= Source data =
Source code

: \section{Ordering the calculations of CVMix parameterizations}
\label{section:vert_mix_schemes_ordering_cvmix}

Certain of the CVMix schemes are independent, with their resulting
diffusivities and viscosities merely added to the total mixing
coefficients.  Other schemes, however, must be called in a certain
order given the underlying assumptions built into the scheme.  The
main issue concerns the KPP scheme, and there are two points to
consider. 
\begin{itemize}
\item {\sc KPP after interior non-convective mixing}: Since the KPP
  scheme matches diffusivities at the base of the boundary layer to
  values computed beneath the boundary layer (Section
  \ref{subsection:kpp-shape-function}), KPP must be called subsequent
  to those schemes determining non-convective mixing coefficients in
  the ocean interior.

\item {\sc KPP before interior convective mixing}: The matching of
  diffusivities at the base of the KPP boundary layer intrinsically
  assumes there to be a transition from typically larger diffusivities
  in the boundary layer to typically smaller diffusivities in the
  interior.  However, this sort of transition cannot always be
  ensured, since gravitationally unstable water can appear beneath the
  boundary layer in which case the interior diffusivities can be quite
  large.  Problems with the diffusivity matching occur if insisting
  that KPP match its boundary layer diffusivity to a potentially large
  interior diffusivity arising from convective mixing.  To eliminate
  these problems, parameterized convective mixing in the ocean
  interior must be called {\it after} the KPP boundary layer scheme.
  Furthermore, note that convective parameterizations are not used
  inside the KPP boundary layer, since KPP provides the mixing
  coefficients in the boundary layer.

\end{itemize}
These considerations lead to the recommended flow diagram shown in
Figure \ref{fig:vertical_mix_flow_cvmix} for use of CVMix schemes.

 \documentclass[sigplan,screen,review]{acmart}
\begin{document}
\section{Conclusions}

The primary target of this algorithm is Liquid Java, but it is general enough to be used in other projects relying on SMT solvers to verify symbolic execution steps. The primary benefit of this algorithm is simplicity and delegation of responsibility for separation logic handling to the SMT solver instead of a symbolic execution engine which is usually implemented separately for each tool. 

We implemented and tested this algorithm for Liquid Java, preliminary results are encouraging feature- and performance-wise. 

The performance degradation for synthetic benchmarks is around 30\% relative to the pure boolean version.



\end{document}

= Goal of the exercise =
In the data above, find each line where the string "performance" appears, then copy it.

= Written solution =
We implemented and tested this algorithm for Liquid Java, preliminary results are encouraging feature- and performance-wise. 
The performance degradation for synthetic benchmarks is around 30\% relative to the pure boolean version.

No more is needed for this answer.